MATLAB: Importing pre-trained recurrent network to reinforcement learning agent

deep learningDeep Learning Toolboxpre-trained networksreinforcement learningReinforcement Learning Toolbox

Hello,
Are pre-trained recurrent networks re-initialized when used in agents for reinforment learning? If so, how can it be avoided?
I am importing a LSTM network trained using supervised training as the actor for a PPO agent. When simulating without training the reward is fine, however If the agent is trained the reward falls as if no pre-trained network was used.
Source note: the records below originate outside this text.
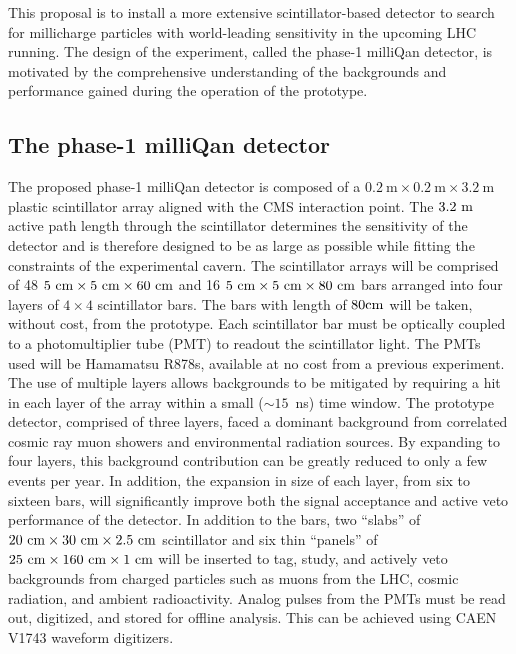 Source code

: \documentclass[11pt]{article}
\theoremstyle{plain} \numberwithin{equation}{section}
\theoremstyle{definition}
\begin{document}
This proposal is to install a more extensive scintillator-based detector
to search for millicharge particles with world-leading sensitivity in the upcoming LHC running.
The design of the experiment, called the phase-1 milliQan detector, is motivated by 
the comprehensive understanding of the backgrounds and performance gained during the
operation of the prototype.

\subsection*{The phase-1 milliQan detector}

The proposed phase-1 milliQan detector is
composed of a $0.2~\mathrm{m}\times0.2~\mathrm{m}\times3.2~\mathrm{m}$ plastic scintillator array aligned with 
the CMS interaction point. The $3.2~\rm{m}$ active path length through the scintillator determines the sensitivity 
of the detector and is therefore designed to be as large as possible while fitting the constraints of the experimental cavern.
The scintillator arrays will be comprised of 48 $5~\rm{cm}\times5~\rm{cm}\times60~\rm{cm}$ 
and 16 $5~\rm{cm}\times5~\rm{cm}\times80~\rm{cm}$ bars arranged into four layers of $4\times4$ scintillator bars. 
The bars with length of $80\rm{cm}$ will be taken, without cost, from the prototype. Each scintillator bar must be optically
coupled to a photomultiplier tube (PMT) to readout the scintillator light. The PMTs used will be 
Hamamatsu R878s, available at no cost from a previous experiment. The use of multiple layers allows backgrounds to be mitigated
by requiring a hit in each layer of the array within a small ($\sim 15$~ns) time window. The prototype detector, comprised
of three layers, faced a dominant background from correlated cosmic ray muon showers and environmental radiation sources.
By expanding to four layers, this background contribution can be greatly reduced to only a few events per year.
In addition, the expansion in size of each layer, from six to sixteen bars, will significantly improve
both the signal acceptance and active veto performance of the detector. 
In addition to the bars, two ``slabs'' of $20~\rm{cm}\times30~\rm{cm}\times2.5~\rm{cm}$ scintillator and 
six thin ``panels'' of $25~\rm{cm}\times160~\rm{cm}\times1~\rm{cm}$ 
will be inserted to tag, study, and actively veto backgrounds from charged particles such as muons from the LHC, cosmic radiation, and ambient radioactivity.
Analog pulses from the PMTs must be read out,
digitized, and stored for offline analysis. This can be achieved using CAEN V1743 waveform digitizers. 
\end{document}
I would expect the reward to be similar or higher after training so presumably the network is being re-initialized, is there a way around it?
Thanks
% Load actor
load(netDir);
actorNetwork = net.Layers;
actorOpts = rlRepresentationOptions('LearnRate',learnRate);
actor = rlStochasticActorRepresentation(actorNetwork,obsInfo,actInfo,'Observation',{'input'},actorOpts);
% Create critic
criticNetwork = [sequenceInputLayer(numObs,"Name","input")
lstmLayer(numObs)
softplusLayer()
fullyConnectedLayer(1)];
criticOpts = rlRepresentationOptions('LearnRate',learnRate);
critic = rlValueRepresentation(criticNetwork,obsInfo,'Observation',{'input'},criticOpts);
% Create agent
agentOpts = rlPPOAgentOptions('ExperienceHorizon',expHorizon, 'MiniBatchSize',miniBatchSz, 'NumEpoch',nEpoch, 'ClipFactor', 0.1);
agent = rlPPOAgent(actor,critic,agentOpts);
% Train agent
trainOpts = rlTrainingOptions('MaxEpisodes',episodes, 'MaxStepsPerEpisode',episodeSteps, ...
'Verbose',false, 'Plots','training-progress', ...
'StopTrainingCriteria', 'AverageReward', ...
'StopTrainingValue',10);
% Run training
trainingStats = train(agent,env,trainOpts);
% Simulate
simOptions = rlSimulationOptions('MaxSteps',2000);
experience = sim(env,agent,simOptions);

Best Answer

Hello,
So, transfer learning does not work the same in RL as it does in DL. In DL, there are no environment physics that need to be understood. Recall that neural networks are really just non-linear curve fitting tools. In DL the way transfer learning works, is you take a pre-trained feature extraction network. This learns which shapes are useful(lines, circles and so on). You then add some of your own images to the mix and obtain some curve fitting results.
In MATLAB's current RL framework, we are not extracting information from images using a CNN, we are supplying observations as a vector. This means a transfer learning will not bring any usefulness to you. As well, the transfer learning cannot know the physics of the enviroment that you've made. It will not understand what to do if you halfed gravity for example(because gravity is not observable to the actor). So it has no way of being useful for you.
Hope this helps,
RC